連邦取引委員会(FTC)とデータブローカーのKochavaは、同社の機密位置情報データの取り扱い能力を大幅に制限する和解契約に達しました。この契約にはKochavaの子会社であるCollective Data Solutionsも含まれており、消費者が明示的な同意なしに位置情報が不正に販売、共有、または開示されることから保護することを目的としています。
### Kochavaに対するFTCの訴状
2023年に提出されたFTCの当初の訴状では、Kochavaが年収、モバイルデバイスID、アプリの使用状況、および10メートル以内の精度を持つほぼリアルタイムの地理位置情報データを含む、機密性の高い消費者データを不正に取得・販売したと非難しました。訴状によると、Kochavaは、消費者が礼拝所や医療クリニックなどの機密性の高い場所を訪れたことを明らかにする正確な地理位置情報データを、本人の知識や同意なしに販売していました。FTCは、この慣行が不正かつ欺瞞的な事業慣行を禁止する法律に違反すると主張しました。
Kochavaに対する訴訟は、FTC委員長リナ・カーン氏のリーダーシップの下、2022年8月に開始されました。
### 和解の条件
提案されている命令にはKochavaに対する罰金は含まれていませんが、同社のデータ取り扱い慣行にいくつかの重要な変更を義務付けています。

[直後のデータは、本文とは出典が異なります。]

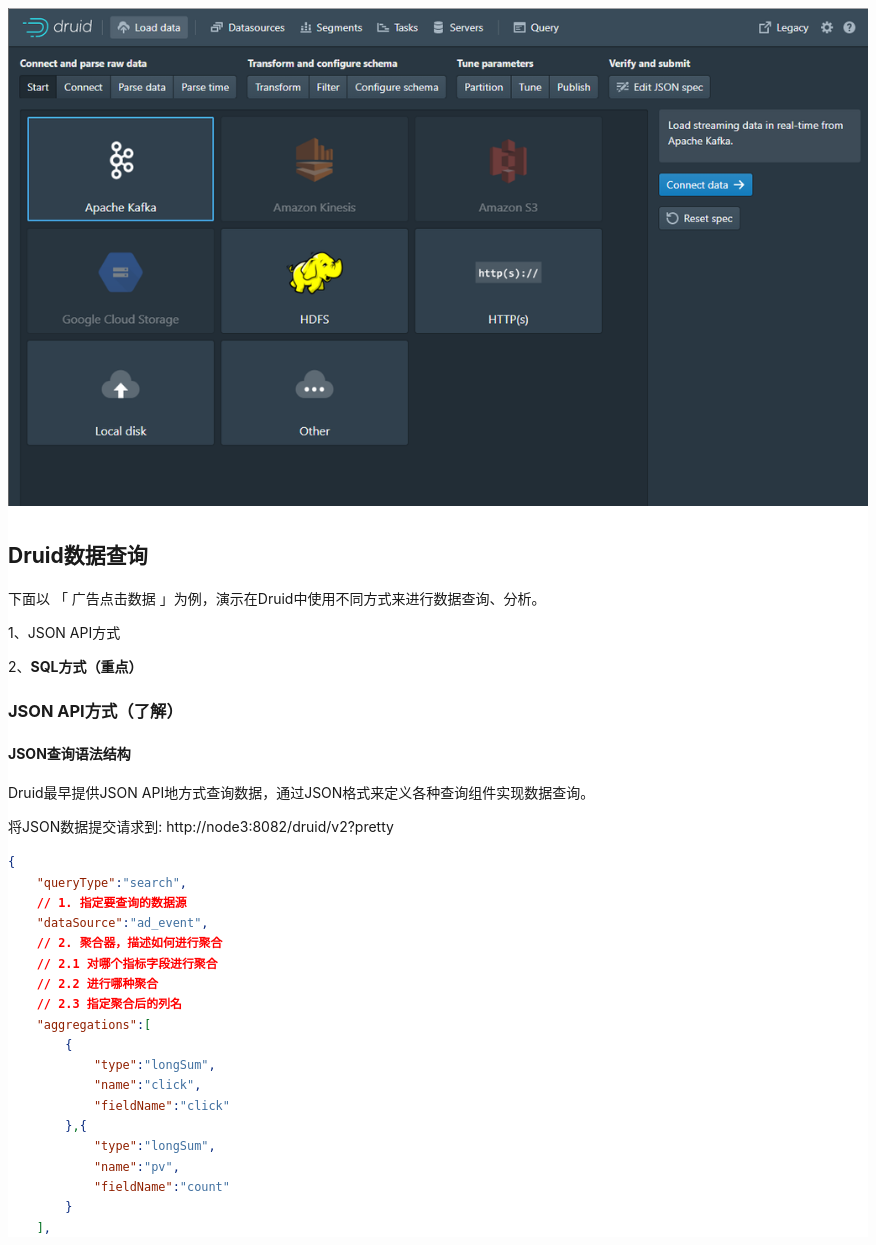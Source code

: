 ![1569281887812](assets/1569281887812.png)



## Druid数据查询

下面以 「 广告点击数据 」为例，演示在Druid中使用不同方式来进行数据查询、分析。

1、JSON API方式

2、**SQL方式（重点）**



### JSON API方式（了解）

#### JSON查询语法结构

Druid最早提供JSON API地方式查询数据，通过JSON格式来定义各种查询组件实现数据查询。

将JSON数据提交请求到: http://node3:8082/druid/v2?pretty

```json
{
    "queryType":"search",
    // 1. 指定要查询的数据源
    "dataSource":"ad_event",
    // 2. 聚合器，描述如何进行聚合
    // 2.1 对哪个指标字段进行聚合
    // 2.2 进行哪种聚合
    // 2.3 指定聚合后的列名
    "aggregations":[
        {
            "type":"longSum",		
            "name":"click",			
            "fieldName":"click"		
        },{
            "type":"longSum",
            "name":"pv",
            "fieldName":"count"
        }
    ],
```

特に、Kochavaは、11月に達した別の集団訴訟の和解の一環として、機密性の高い位置情報データの共有または販売を停止することにすでに同意していました。この以前の和解では、Kochavaはアプリに埋め込まれたソフトウェア開発キット(SDK)を通じて取得した位置情報データから利益を得ることを停止し、消費者がデータを削除して将来の収集を防ぐためのオプトアウトメカニズムを確立することも義務付けられていました。

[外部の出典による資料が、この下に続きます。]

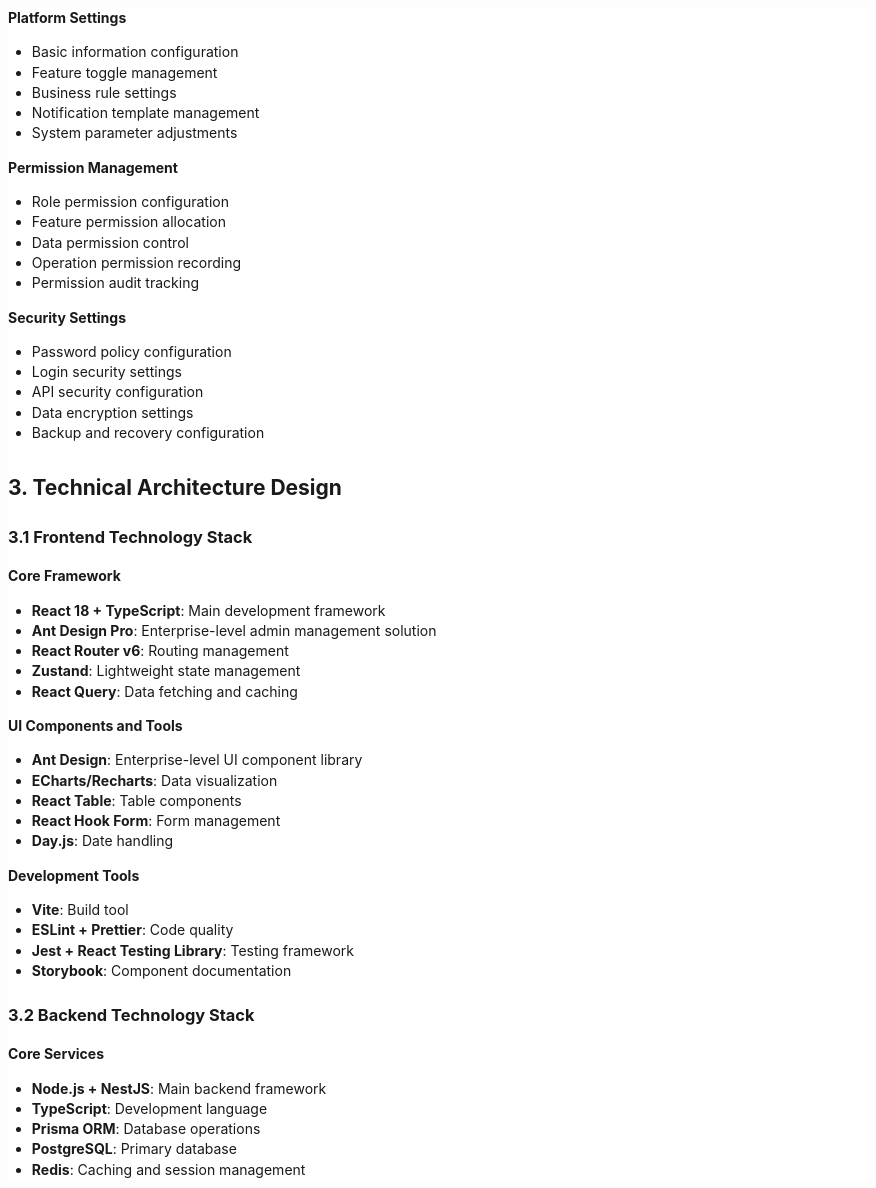 **Platform Settings**
- Basic information configuration
- Feature toggle management
- Business rule settings
- Notification template management
- System parameter adjustments

**Permission Management**
- Role permission configuration
- Feature permission allocation
- Data permission control
- Operation permission recording
- Permission audit tracking

**Security Settings**
- Password policy configuration
- Login security settings
- API security configuration
- Data encryption settings
- Backup and recovery configuration

## 3. Technical Architecture Design

### 3.1 Frontend Technology Stack

**Core Framework**
- **React 18 + TypeScript**: Main development framework
- **Ant Design Pro**: Enterprise-level admin management solution
- **React Router v6**: Routing management
- **Zustand**: Lightweight state management
- **React Query**: Data fetching and caching

**UI Components and Tools**
- **Ant Design**: Enterprise-level UI component library
- **ECharts/Recharts**: Data visualization
- **React Table**: Table components
- **React Hook Form**: Form management
- **Day.js**: Date handling

**Development Tools**
- **Vite**: Build tool
- **ESLint + Prettier**: Code quality
- **Jest + React Testing Library**: Testing framework
- **Storybook**: Component documentation

### 3.2 Backend Technology Stack

**Core Services**
- **Node.js + NestJS**: Main backend framework
- **TypeScript**: Development language
- **Prisma ORM**: Database operations
- **PostgreSQL**: Primary database
- **Redis**: Caching and session management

Kochavaの広報担当者によると、同社は「この和解案に達し、FTCの問題を解決するための次のステップを踏み出せたことを嬉しく思っています」と述べています。広報担当者は、この和解は「Kochavaのプライバシーと責任あるデータ慣行への継続的なコミットメントを反映しており、プライバシーとコンプライアンスに関する実用的な保護措置を正式化するものです」と付け加えました。
### 追加要件
FTCの和解条件に基づき、Kochavaは以下のことも行う必要があります。
* 機密性の高い場所を特定・カタログ化する機密性の高い位置情報データプログラムを作成し、これらの場所に関連するデータが販売または共有されないようにする。
* Kochavaとその子会社によるすべての位置情報データの収集と使用について、消費者が同意したことを検証するための「サプライヤー評価」プログラムを確立する。
* 第三者が和解条件に違反して消費者の正確な位置情報データを開示したことを発見した場合、FTCに通知する。
* 消費者が正確な位置情報データを販売されたビジネスまたは個人の名前を提供する。
* 消費者が正確な位置情報データの販売に対する同意を容易に撤回できるようにする。
* 消費者のデータを所定の期間内に削除することを義務付ける「データ保持スケジュール」を実装する。